» **WHAT YOU NEED TO DO**: The span to repeat in the listing below runs from the line containing "-secure login via HTTPS" to the line containing "# Abstract and optional shortened version.", inclusive. Repeat it exactly, and only it.

--- START ---

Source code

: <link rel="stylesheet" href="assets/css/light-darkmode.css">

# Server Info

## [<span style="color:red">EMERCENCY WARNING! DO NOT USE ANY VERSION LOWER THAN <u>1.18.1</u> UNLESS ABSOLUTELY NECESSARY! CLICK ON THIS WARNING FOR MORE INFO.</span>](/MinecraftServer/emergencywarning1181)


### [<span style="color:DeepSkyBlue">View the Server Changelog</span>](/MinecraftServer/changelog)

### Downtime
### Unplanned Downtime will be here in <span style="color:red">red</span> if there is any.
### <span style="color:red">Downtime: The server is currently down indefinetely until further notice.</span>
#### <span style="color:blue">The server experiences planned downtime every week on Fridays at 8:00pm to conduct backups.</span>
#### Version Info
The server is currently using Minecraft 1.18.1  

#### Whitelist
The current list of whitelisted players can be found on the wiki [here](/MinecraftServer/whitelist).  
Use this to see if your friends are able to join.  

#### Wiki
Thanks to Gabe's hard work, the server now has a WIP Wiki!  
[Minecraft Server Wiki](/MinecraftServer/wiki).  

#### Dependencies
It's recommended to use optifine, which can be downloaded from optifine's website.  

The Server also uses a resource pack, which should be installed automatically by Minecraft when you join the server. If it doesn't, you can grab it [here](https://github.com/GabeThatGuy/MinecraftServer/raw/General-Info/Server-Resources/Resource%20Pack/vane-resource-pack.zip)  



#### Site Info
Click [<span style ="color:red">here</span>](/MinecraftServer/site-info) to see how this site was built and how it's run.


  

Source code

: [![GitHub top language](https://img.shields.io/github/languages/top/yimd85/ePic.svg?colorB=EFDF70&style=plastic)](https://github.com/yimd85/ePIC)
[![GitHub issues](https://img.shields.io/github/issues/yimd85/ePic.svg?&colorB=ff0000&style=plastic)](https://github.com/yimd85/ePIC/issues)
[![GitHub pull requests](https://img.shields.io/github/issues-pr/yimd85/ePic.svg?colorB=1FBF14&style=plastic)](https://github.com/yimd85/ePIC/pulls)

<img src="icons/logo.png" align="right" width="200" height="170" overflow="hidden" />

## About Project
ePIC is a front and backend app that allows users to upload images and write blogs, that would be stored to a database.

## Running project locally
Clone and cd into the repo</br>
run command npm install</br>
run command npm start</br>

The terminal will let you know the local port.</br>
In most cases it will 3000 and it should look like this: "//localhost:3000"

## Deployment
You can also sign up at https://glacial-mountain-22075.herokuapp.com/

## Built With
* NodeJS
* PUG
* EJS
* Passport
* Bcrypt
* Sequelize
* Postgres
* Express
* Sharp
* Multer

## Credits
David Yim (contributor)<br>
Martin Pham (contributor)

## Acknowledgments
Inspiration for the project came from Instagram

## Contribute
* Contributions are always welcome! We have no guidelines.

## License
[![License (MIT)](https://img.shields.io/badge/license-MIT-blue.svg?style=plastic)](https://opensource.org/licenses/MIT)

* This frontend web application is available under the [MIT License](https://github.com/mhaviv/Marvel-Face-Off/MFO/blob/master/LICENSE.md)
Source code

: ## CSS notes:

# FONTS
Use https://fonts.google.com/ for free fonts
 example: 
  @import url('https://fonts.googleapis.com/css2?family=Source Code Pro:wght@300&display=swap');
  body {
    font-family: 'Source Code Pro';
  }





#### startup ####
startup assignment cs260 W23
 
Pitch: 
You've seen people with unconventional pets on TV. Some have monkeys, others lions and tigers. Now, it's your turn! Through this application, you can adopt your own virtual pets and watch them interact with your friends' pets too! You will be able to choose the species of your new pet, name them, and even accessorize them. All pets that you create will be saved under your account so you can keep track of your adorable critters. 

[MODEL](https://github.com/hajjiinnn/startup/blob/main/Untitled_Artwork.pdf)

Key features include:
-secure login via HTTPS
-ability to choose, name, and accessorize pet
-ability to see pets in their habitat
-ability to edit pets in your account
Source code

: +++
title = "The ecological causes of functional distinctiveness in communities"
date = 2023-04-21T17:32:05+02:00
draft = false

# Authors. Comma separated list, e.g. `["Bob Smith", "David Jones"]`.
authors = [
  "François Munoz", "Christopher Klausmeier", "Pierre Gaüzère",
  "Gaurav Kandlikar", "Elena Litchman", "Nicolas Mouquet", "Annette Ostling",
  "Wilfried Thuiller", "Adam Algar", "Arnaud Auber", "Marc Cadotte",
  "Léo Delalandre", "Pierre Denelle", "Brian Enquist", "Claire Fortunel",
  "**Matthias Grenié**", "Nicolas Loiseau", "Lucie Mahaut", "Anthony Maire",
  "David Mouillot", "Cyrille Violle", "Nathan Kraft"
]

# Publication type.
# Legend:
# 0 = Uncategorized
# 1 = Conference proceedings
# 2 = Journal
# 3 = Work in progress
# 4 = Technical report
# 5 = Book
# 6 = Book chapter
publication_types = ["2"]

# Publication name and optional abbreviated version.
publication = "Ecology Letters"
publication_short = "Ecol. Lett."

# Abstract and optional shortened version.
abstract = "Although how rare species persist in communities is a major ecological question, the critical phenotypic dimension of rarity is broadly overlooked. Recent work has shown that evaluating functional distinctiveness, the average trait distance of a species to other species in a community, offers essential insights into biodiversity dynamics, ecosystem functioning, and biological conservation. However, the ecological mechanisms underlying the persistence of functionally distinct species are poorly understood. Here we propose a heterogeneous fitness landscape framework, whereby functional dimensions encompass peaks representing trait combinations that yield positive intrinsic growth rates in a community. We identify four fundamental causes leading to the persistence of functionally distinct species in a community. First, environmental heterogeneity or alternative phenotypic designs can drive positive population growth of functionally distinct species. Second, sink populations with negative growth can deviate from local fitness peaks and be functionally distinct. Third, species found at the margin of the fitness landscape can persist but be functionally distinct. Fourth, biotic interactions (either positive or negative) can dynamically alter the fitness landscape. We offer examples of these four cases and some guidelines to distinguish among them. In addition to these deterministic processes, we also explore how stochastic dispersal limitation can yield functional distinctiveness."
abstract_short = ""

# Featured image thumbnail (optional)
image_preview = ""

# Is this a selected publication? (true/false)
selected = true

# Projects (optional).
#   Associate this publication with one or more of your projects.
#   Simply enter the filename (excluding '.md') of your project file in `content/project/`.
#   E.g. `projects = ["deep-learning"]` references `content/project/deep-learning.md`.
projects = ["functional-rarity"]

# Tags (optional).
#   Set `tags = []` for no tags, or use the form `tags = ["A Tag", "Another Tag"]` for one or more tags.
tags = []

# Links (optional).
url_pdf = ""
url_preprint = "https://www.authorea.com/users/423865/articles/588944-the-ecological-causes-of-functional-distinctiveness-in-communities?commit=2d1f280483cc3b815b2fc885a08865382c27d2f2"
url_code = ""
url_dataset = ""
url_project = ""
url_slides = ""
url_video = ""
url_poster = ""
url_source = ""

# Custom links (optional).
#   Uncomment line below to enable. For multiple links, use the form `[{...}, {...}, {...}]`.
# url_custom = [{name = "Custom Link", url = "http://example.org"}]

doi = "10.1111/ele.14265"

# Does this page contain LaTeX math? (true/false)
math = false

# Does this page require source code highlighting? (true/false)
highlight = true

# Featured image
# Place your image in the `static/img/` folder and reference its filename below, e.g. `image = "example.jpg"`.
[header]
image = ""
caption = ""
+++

--- END ---

» **TASK OUTPUT**:
-secure login via HTTPS
-ability to choose, name, and accessorize pet
-ability to see pets in their habitat
-ability to edit pets in your account
Source code

: +++
title = "The ecological causes of functional distinctiveness in communities"
date = 2023-04-21T17:32:05+02:00
draft = false

# Authors. Comma separated list, e.g. `["Bob Smith", "David Jones"]`.
authors = [
  "François Munoz", "Christopher Klausmeier", "Pierre Gaüzère",
  "Gaurav Kandlikar", "Elena Litchman", "Nicolas Mouquet", "Annette Ostling",
  "Wilfried Thuiller", "Adam Algar", "Arnaud Auber", "Marc Cadotte",
  "Léo Delalandre", "Pierre Denelle", "Brian Enquist", "Claire Fortunel",
  "**Matthias Grenié**", "Nicolas Loiseau", "Lucie Mahaut", "Anthony Maire",
  "David Mouillot", "Cyrille Violle", "Nathan Kraft"
]

# Publication type.
# Legend:
# 0 = Uncategorized
# 1 = Conference proceedings
# 2 = Journal
# 3 = Work in progress
# 4 = Technical report
# 5 = Book
# 6 = Book chapter
publication_types = ["2"]

# Publication name and optional abbreviated version.
publication = "Ecology Letters"
publication_short = "Ecol. Lett."

# Abstract and optional shortened version.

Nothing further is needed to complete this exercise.